Using a high-resolution computer technique, the researchers examined the blood and tissue samples to monitor mutations in a protein that enables the virus to attach to human cells. The researchers then categorized the virus into two groups -- R5 and X4. R5 typically is present during the early stages of infection with HIV, and X4 is present just before HIV progresses to AIDS, according to ANI/DailyIndia.com. The researchers then tracked the virus in each child to determine when and why X4 appeared.
The study found that most HIV viral changes occur in the thymus -- an organ responsible for immune cell development that is located behind the breastbone. In addition, the study found that HIV progressed similarly in each child, regardless of his or her medical history. The researchers next plan to track HIV progression in adults before and after beginning treatment with antiretroviral drugs. The researchers hope that their findings lead to new drugs that hinder the virus' ability to evolve in the thymus, according to ANI/DailyIndia.com.
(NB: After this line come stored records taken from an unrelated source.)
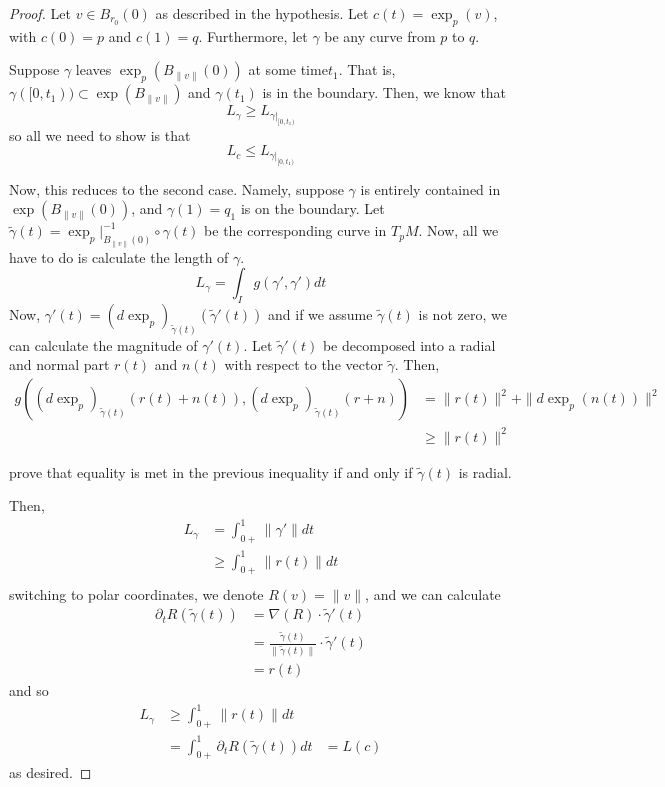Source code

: \documentclass[../main.tex]{subfiles}
\begin{document}
\begin{proof}
    Let $v\in B_{r_0}(0)$ as described in the hypothesis. Let $c(t) =
    \exp_p(v)$, with $c(0)=p$ and $c(1)=q$. Furthermore, let $\gamma$ be any
    curve from $p$ to $q$.

    Suppose $\gamma$ leaves $\exp_p(B_{\|v\|}(0))$ at some time$t_1$. That is,
    $\gamma([0,t_1))\subset\exp(B_{\|v\|})$ and $\gamma(t_1)$ is in the
    boundary. Then, we know that
    \[
        L_{\gamma}\geq L_{\gamma|_{[0,t_1)}}
    \]
    so all we need to show is that
    \[
        L_c\leq L_{\gamma|_{[0,t_1)}}
    \]

    Now, this reduces to the second case. Namely, suppose $\gamma$ is entirely
    contained in $\exp(B_{\|v\|}(0))$, and $\gamma(1)=q_1$ is on the boundary.
    Let $\tilde{\gamma}(t) = \exp_p|_{B_{\|v\|}(0)}^{-1}\circ\gamma(t)$ be the
    corresponding curve in $T_pM$. Now, all we have to do is calculate the
    length of $\gamma$.
    \[
        L_{\gamma} = \int_Ig(\gamma',\gamma')dt
    \]
    Now,
    $\gamma'(t) = (d\exp_p)_{\tilde{\gamma}(t)}(\tilde{\gamma}'(t))$
    and if we assume $\tilde{\gamma}(t)$ is not zero, we can calculate the
    magnitude of $\gamma'(t)$. Let $\tilde{\gamma}'(t)$ be decomposed into a
    radial and normal part $r(t)$ and $n(t)$ with
    respect to the vector $\tilde{\gamma}$. Then,
    \[
        \begin{aligned}
        g((d\exp_p)_{\tilde{\gamma}(t)}(r(t)+n(t)),(d\exp_p)_{\tilde{\gamma}(t)}(r+n))
        &= \|r(t)\|^2 + \|d\exp_p(n(t))\|^2\\
            &\geq \|r(t)\|^2
        \end{aligned}
    \]
\begin{hw}
    prove that equality is met in the previous inequality if and only if
    $\tilde{\gamma}(t)$ is radial.
\end{hw}
    Then,
    \[
        \begin{aligned}
            L_{\gamma} &= \int_{0+}^1 \|\gamma'\|dt\\
            &\geq \int_{0+}^1\|r(t)\|dt\\
        \end{aligned}
    \]
    switching to polar coordinates, we denote $R(v) = \|v\|$, and we can
    calculate 
    \[
        \begin{aligned}
        \partial_t R(\tilde{\gamma}(t)) &= \nabla (R)\cdot\tilde{\gamma}'(t)\\
            &=
            \frac{\tilde{\gamma}(t)}{\|\tilde{\gamma}(t)\|}\cdot\tilde{\gamma}'(t)\\
            &= r(t)
        \end{aligned}
    \]
    and so
    \[
        \begin{aligned}
            L_{\gamma} &\geq \int_{0+}^1\|r(t)\|dt\\
                        &= \int_{0+}^1\partial_tR(\tilde{\gamma}(t))dt
                        &=L(c)
        \end{aligned}
    \]
    as desired.
\end{proof}
\end{document}
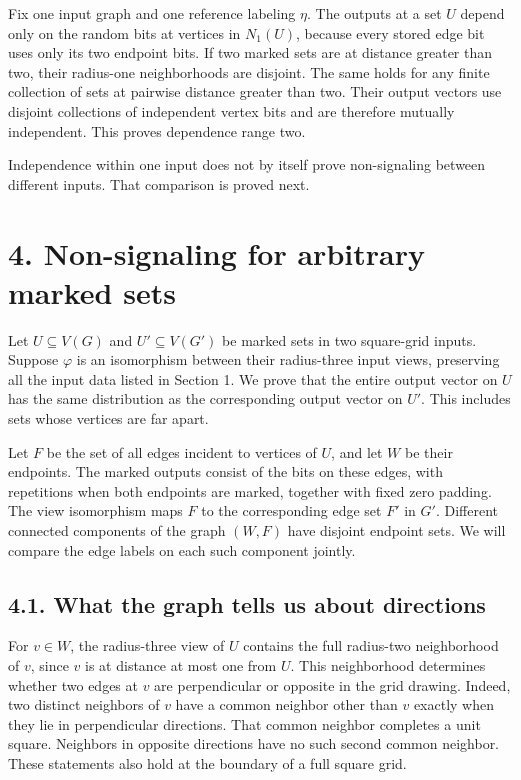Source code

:\documentclass[11pt,a4paper]{article}
\begin{document}
Fix one input graph and one reference labeling \(\eta\).
The outputs at a set \(U\) depend only on the random bits at vertices in \(N_1(U)\), because every stored edge bit uses only its two endpoint bits.
If two marked sets are at distance greater than two, their radius-one neighborhoods are disjoint.
The same holds for any finite collection of sets at pairwise distance greater than two.
Their output vectors use disjoint collections of independent vertex bits and are therefore mutually independent.
This proves dependence range two.

Independence within one input does not by itself prove non-signaling between different inputs.
That comparison is proved next.

\section{4. Non-signaling for arbitrary marked sets}\label{grid-nonsignaling}

Let \(U\subseteq V(G)\) and \(U'\subseteq V(G')\) be marked sets in two square-grid inputs.
Suppose \(\varphi\) is an isomorphism between their radius-three input views, preserving all the input data listed in Section 1.
We prove that the entire output vector on \(U\) has the same distribution as the corresponding output vector on \(U'\).
This includes sets whose vertices are far apart.

Let \(F\) be the set of all edges incident to vertices of \(U\), and let \(W\) be their endpoints.
The marked outputs consist of the bits on these edges, with repetitions when both endpoints are marked, together with fixed zero padding.
The view isomorphism maps \(F\) to the corresponding edge set \(F'\) in \(G'\).
Different connected components of the graph \((W,F)\) have disjoint endpoint sets.
We will compare the edge labels on each such component jointly.

\subsection{4.1. What the graph tells us about directions}

For \(v\in W\), the radius-three view of \(U\) contains the full radius-two neighborhood of \(v\), since \(v\) is at distance at most one from \(U\).
This neighborhood determines whether two edges at \(v\) are perpendicular or opposite in the grid drawing.
Indeed, two distinct neighbors of \(v\) have a common neighbor other than \(v\) exactly when they lie in perpendicular directions.
That common neighbor completes a unit square.
Neighbors in opposite directions have no such second common neighbor.
These statements also hold at the boundary of a full square grid.
\end{document}

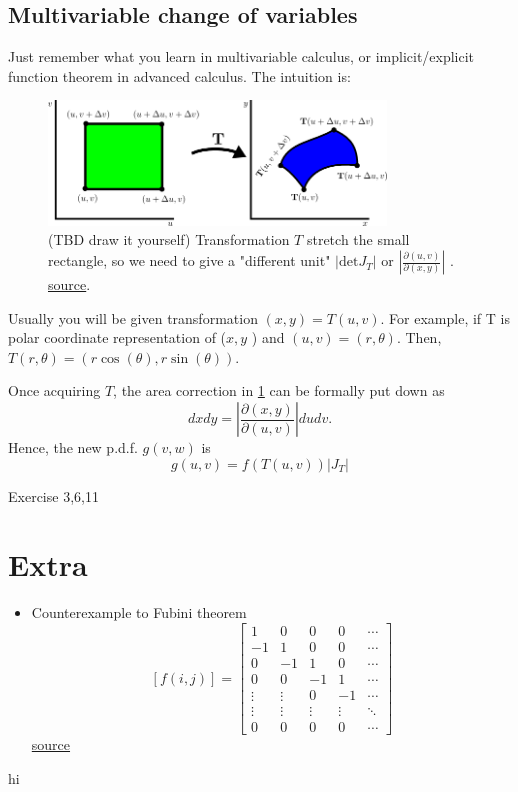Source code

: \subsection{Multivariable change of variables}
Just remember what you learn in multivariable calculus, or implicit/explicit function theorem in advanced calculus. 
The intuition is: 
\begin{figure}[h]
    \centering
    \includegraphics[width=0.8\textwidth]{./Figures/CoV.png}
    \caption{\label{fig:CoV_Jacobian}(TBD draw it yourself) Transformation \(T\) stretch the small rectangle, so we need to give a "different unit"  \(|\text{det}J_T|\) or \(\left|\frac{\partial (u,v)}{\partial (x,y)} \right|\) . \href{https://mathinsight.org/image/change_variable_area_transformation}{source}. }
\end{figure}

Usually you will be given transformation  \((x,y) = T(u,v) \). For example, if T is polar coordinate representation of (\(x,y\) ) and \((u,v) = (r,\theta )\). Then,  \(T(r,\theta ) = (r\cos(\theta ), r\sin(\theta ))\). 

Once acquiring \(T\), the area correction in \ref{fig:CoV_Jacobian} can be formally put down as
$$
dxdy = \left|\frac{\partial (x,y)}{\partial (u,v)} \right| dudv .
$$ 
Hence, the new p.d.f. \(g(v,w) \) is
\[
    g(u,v) = f(T(u,v)) \left| J_T \right|
\]  
\begin{exercise}
    Exercise 3,6,11
\end{exercise}

\section*{Extra}
\begin{itemize}
    \item Counterexample to Fubini theorem \\ 
    \[
        [f(i,j)]=\begin{bmatrix}1&0&0&0&\cdots
\\ -1&1&0&0&\cdots
\\0&-1&1&0&\cdots
\\0&0&-1&1&\cdots
\\\vdots&\vdots&0&-1&\cdots
\\\vdots&\vdots&\vdots&\vdots&\ddots
\\0&0&0&0&\cdots
\end{bmatrix}
    \] 
    \href{https://math.stackexchange.com/questions/3566631/counterexample-in-fubinis-theorem-non-integrable-function}{source}
\end{itemize}
hi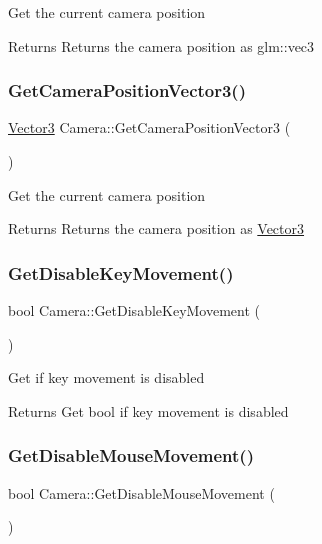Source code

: Get the current camera position \begin{DoxyReturn}{Returns}
Returns the camera position as glm\+::vec3 
\end{DoxyReturn}
\mbox{\label{class_camera_a94319853194c76e195cc774c32f3bbf4}} 
\subsubsection{\texorpdfstring{GetCameraPositionVector3()}{GetCameraPositionVector3()}}
{\footnotesize\ttfamily \mbox{\hyperlink{struct_vector3}{Vector3}} Camera\+::\+Get\+Camera\+Position\+Vector3 (\begin{DoxyParamCaption}{ }\end{DoxyParamCaption})}

Get the current camera position \begin{DoxyReturn}{Returns}
Returns the camera position as \mbox{\hyperlink{struct_vector3}{Vector3}} 
\end{DoxyReturn}
\mbox{\label{class_camera_af6e034392072228fc4d6a80f1c3ea5bf}} 
\subsubsection{\texorpdfstring{GetDisableKeyMovement()}{GetDisableKeyMovement()}}
{\footnotesize\ttfamily bool Camera\+::\+Get\+Disable\+Key\+Movement (\begin{DoxyParamCaption}{ }\end{DoxyParamCaption})}

Get if key movement is disabled \begin{DoxyReturn}{Returns}
Get bool if key movement is disabled 
\end{DoxyReturn}
\mbox{\label{class_camera_a520757f86755ee458f4ccc1abb84297e}} 
\subsubsection{\texorpdfstring{GetDisableMouseMovement()}{GetDisableMouseMovement()}}
{\footnotesize\ttfamily bool Camera\+::\+Get\+Disable\+Mouse\+Movement (\begin{DoxyParamCaption}{ }\end{DoxyParamCaption})}

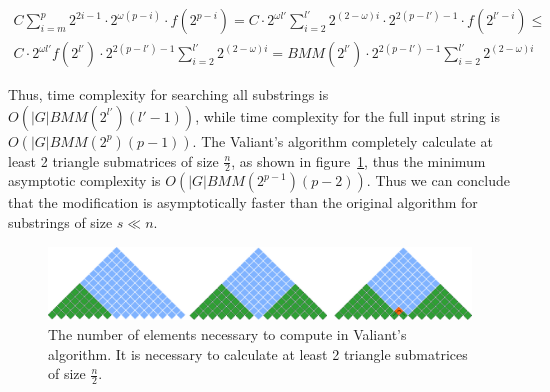 \begin{equation*}
\begin{array}{c}
C \sum\limits_{i=m}^p 2^{2i - 1} \cdot 2^{\omega(p - i)} \cdot f(2^{p - i}) =
C \cdot 2^{\omega l'}\sum\limits_{i=2}^{l'} 2^{(2 - \omega)i} \cdot 2^{2(p - l') - 1} \cdot f(2^{l' - i}) \le \\
C \cdot 2^{\omega l'} f(2^{l'}) \cdot 2^{2(p - l') - 1} \sum\limits_{i=2}^{l'} 2^{(2 - \omega)i} =
BMM(2^{l'}) \cdot 2^{2(p - l') - 1} \sum\limits_{i=2}^{l'} 2^{(2 - \omega)i}
\end{array}
\end{equation*}

Thus, time complexity for searching all substrings is  $O(|G|BMM(2^{l'})(l' - 1))$, while time complexity for the full input string is $O(|G|BMM(2^p)(p - 1))$. 
The Valiant's algorithm completely calculate at least 2 triangle submatrices of size $\frac{n}{2}$, as shown in figure~\ref{fig5}, thus the minimum asymptotic complexity is $O(|G|BMM(2^{p - 1})(p - 2))$.
Thus we can conclude that the modification is asymptotically faster than the original algorithm for substrings of size $s \ll n$.

\begin{figure}
\vspace{3mm}
 \begin{center}
 \includegraphics[width=12cm]{pictures/valsubstring.pdf}
    \caption{The number of elements necessary to compute in Valiant's algorithm. It is necessary to calculate at least 2 triangle submatrices of size $\frac{n}{2}$.}
    \label{fig5}
 \end{center}
\vspace{-8mm}
\end{figure}
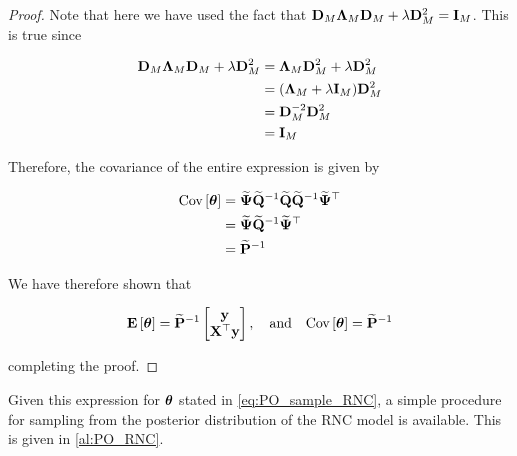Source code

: \begin{proof}
Note that here we have used the fact that $\mathbf{D}_M \mathbf{\Lambda}_M \mathbf{D}_M + \lambda \mathbf{D}_M^2 = \mathbf{I}_M$. This is true since 

\begin{align*}
    \mathbf{D}_M \mathbf{\Lambda}_M \mathbf{D}_M + \lambda \mathbf{D}_M^2 &= \mathbf{\Lambda}_M \mathbf{D}_M^2 + \lambda \mathbf{D}_M^2 \\
    &= (\mathbf{\Lambda}_M + \lambda \mathbf{I}_M) \mathbf{D}_M^2 \\
    &= \mathbf{D}_M^{-2}  \mathbf{D}_M^2 \\
    &= \mathbf{I}_M
\end{align*}

Therefore, the covariance of the entire expression is given by 

\begin{align*}
    \text{Cov}\left[\boldsymbol{\theta}\right] &= \widetilde{\mathbf{\Psi}} \widetilde{\mathbf{Q}}^{-1} \widetilde{\mathbf{Q}} \widetilde{\mathbf{Q}}^{-1} \widetilde{\mathbf{\Psi}}^\top \\
    &= \widetilde{\mathbf{\Psi}} \widetilde{\mathbf{Q}}^{-1} \widetilde{\mathbf{\Psi}}^\top  \\
    &= \widetilde{\mathbf{P}}^{-1}
\end{align*}

We have therefore shown that 

$$
\mathbf{E}\left[\boldsymbol{\theta}\right] = \widetilde{\mathbf{P}}^{-1} \begin{bmatrix} \mathbf{y} \\ \mathbf{X}^\top \mathbf{y} \end{bmatrix}, \quad \text{and} \quad \text{Cov}\left[\boldsymbol{\theta}  \right] = \widetilde{\mathbf{P}}^{-1} 
$$

completing the proof. 

\end{proof}


Given this expression for $\boldsymbol{\theta}$ stated in \cref{eq:PO_sample_RNC}, a simple procedure for sampling from the posterior distribution of the RNC model is available. This is given in \cref{al:PO_RNC}. 

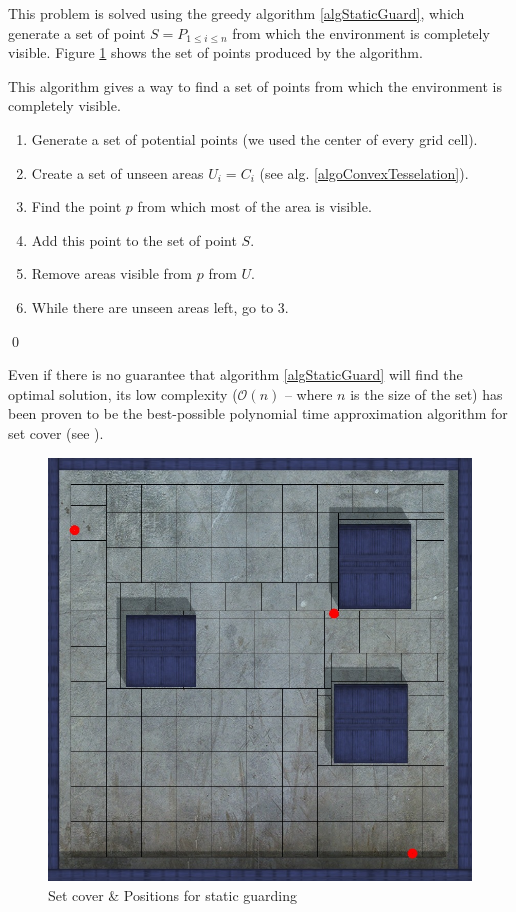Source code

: This problem is solved using the greedy algorithm \ref{algStaticGuard}, which generate a set of point $ S = P_{1\leq i \leq n}$ from which the environment is completely visible. Figure \ref{convexTesselation} shows the set of points produced by the algorithm.

\begin{algorithm}
This algorithm gives a way to find a set of points from which the environment is completely visible.
\begin{enumerate}
	\item Generate a set of potential points (we used the center of every grid cell).
	\item Create a set of unseen areas $U_i = C_i$ (see alg. \ref{algoConvexTesselation}).
	\item Find the point $p$ from which most of the area is visible.
	\item Add this point to the set of point $S$.
	\item Remove areas visible from $p$ from $U$.
	\item While there are unseen areas left, go to 3.
\end{enumerate}
\qed
\label{algStaticGuard}
\end{algorithm}

Even if there is no guarantee that algorithm \ref{algStaticGuard} will find the optimal solution, its low complexity ($\mathcal{O}(n)$ -- where $n$ is the size of the set) has been proven to be the best-possible polynomial time approximation algorithm for set cover (see \cite{approxMinProb}).

\begin{figure}[h!t]
	\begin{center}
	\includegraphics[width=\linewidth,natwidth=824,natheight=823]{fig/staticCoverSet.jpg}
	\end{center}
	\caption{Set cover \& Positions for static guarding}
	\label{convexTesselation}
\end{figure}
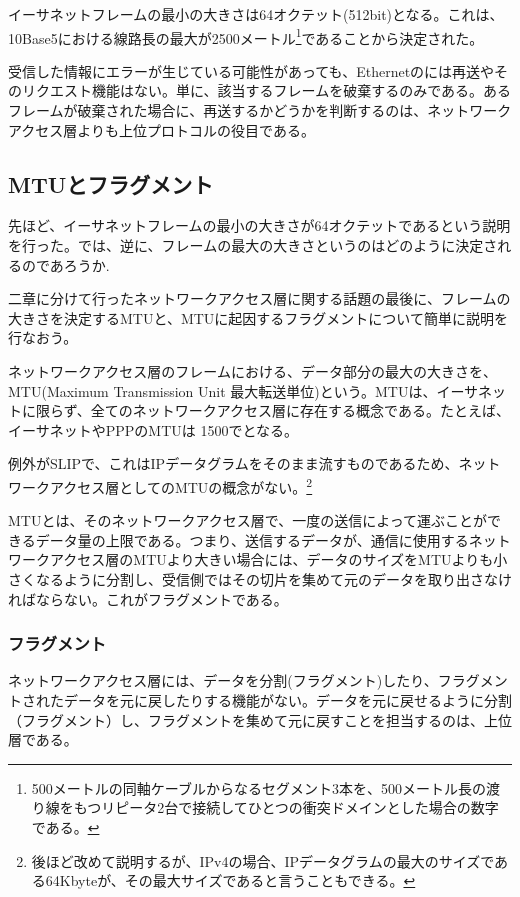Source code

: イーサネットフレームの最小の大きさは64オクテット(512bit)となる。これは、10Base5における線路長の最大が2500メートル\footnote{500メートルの同軸ケーブルからなるセグメント3本を、500メートル長の渡り線をもつリピータ2台で接続してひとつの衝突ドメインとした場合の数字である。}であることから決定された。


受信した情報にエラーが生じている可能性があっても、Ethernetのには再送やそのリクエスト機能はない。単に、該当するフレームを破棄するのみである。あるフレームが破棄された場合に、再送するかどうかを判断するのは、ネットワークアクセス層よりも上位プロトコルの役目である。

\subsection{MTUとフラグメント}

先ほど、イーサネットフレームの最小の大きさが64オクテットであるという説明を行った。では、逆に、フレームの最大の大きさというのはどのように決定されるのであろうか. 

二章に分けて行ったネットワークアクセス層に関する話題の最後に、フレームの大きさを決定するMTUと、MTUに起因するフラグメントについて簡単に説明を行なおう。

ネットワークアクセス層のフレームにおける、データ部分の最大の大きさを、MTU(Maximum Transmission Unit 最大転送単位)という。MTUは、イーサネットに限らず、全てのネットワークアクセス層に存在する概念である。たとえば、イーサネットやPPPのMTUは 1500でとなる。

例外がSLIPで、これはIPデータグラムをそのまま流すものであるため、ネットワークアクセス層としてのMTUの概念がない。\footnote{後ほど改めて説明するが、IPv4の場合、IPデータグラムの最大のサイズである64Kbyteが、その最大サイズであると言うこともできる。}

MTUとは、そのネットワークアクセス層で、一度の送信によって運ぶことができるデータ量の上限である。つまり、送信するデータが、通信に使用するネットワークアクセス層のMTUより大きい場合には、データのサイズをMTUよりも小さくなるように分割し、受信側ではその切片を集めて元のデータを取り出さなければならない。これがフラグメントである。

\subsubsection{フラグメント}
ネットワークアクセス層には、データを分割(フラグメント)したり、フラグメントされたデータを元に戻したりする機能がない。データを元に戻せるように分割（フラグメント）し、フラグメントを集めて元に戻すことを担当するのは、上位層である。

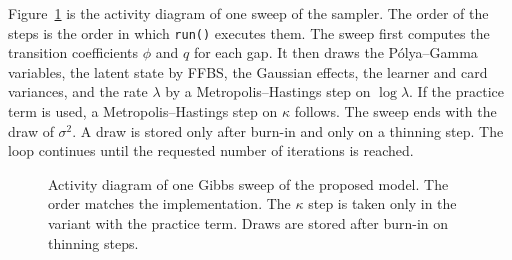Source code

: Figure~\ref{fig:tk_activity_sweep} is the activity diagram of one sweep of the sampler. The order of the steps is the
order in which \texttt{run()} executes them. The sweep first computes the transition coefficients $\phi$ and $q$ for
each gap. It then draws the P\'olya--Gamma variables, the latent state by FFBS, the Gaussian effects, the learner and
card variances, and the rate $\lambda$ by a Metropolis--Hastings step on $\log\lambda$. If the practice term is
used, a Metropolis--Hastings step on $\kappa$ follows. The sweep ends with the draw of $\sigma^2$. A draw is stored
only after burn-in and only on a thinning step. The loop continues until the requested number of iterations is
reached.

\begin{figure}[htbp]
  \centering
  
  \caption{Activity diagram of one Gibbs sweep of the proposed model. The order matches the implementation. The
    $\kappa$ step is taken only in the variant with the practice term. Draws are stored after burn-in on thinning
    steps.}
  \label{fig:tk_activity_sweep}
\end{figure}
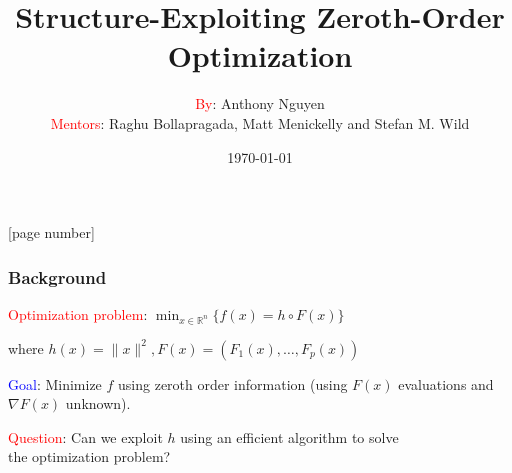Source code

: \documentclass{beamer}
\title[LANS Seminar]
{Structure-Exploiting Zeroth-Order Optimization}
\author[Speaker]{\textcolor{red}{By}: Anthony Nguyen \\ \textcolor{red}{Mentors}: Raghu Bollapragada, Matt Menickelly and Stefan M. Wild}
\subtitle{}
\institute[ANL/MCS]{Argonne National Laboratory}
\date{\today}
\begin{document}
{
\frame{\titlepage}
}

[page number]{}

\begin{frame}
  \frametitle{Background}
  \textcolor{red}{Optimization problem}: $\min_{x \in \mathbb{R}^n}\{f(x) = h \circ F(x)\}$ \vspace{0.25in}
  
   \quad \quad where $h(x) = \|x\|^2, F(x) = (F_1(x),\dots,F_p(x))$ \vspace{0.5in}
  
  \textcolor{blue}{Goal}: Minimize $f$ using zeroth order information (using $F(x)$ evaluations and $\nabla F(x)$ unknown). \newline \vspace{0.5in}
  
  
  \textcolor{red}{Question}: Can we exploit $h$ using an efficient algorithm to solve \\ \quad \quad  the optimization problem? 
\end{frame}
\end{document}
If scientists could "understand the selective pressures" that lead X4 to develop, as well as the "steps involved in the conversion of viruses, then we might be able to set up new targets for drug development," Maureen Goodenow, a study senior author and HIV/AIDS researcher at UFCM, said. Goodenow added the study increases the possibility that the "evolutionary track" of HIV is "not totally random."
Oliver Pybus, a zoology research fellow at University of Oxford, said the study is "excellent." He added, "For the first time, it shows how the movement of immune cells with the body is linked to the evolutionary behavior of the virus, which in turn determines the clinical outcome of infection" (ANI/DailyIndia.com, 10/17).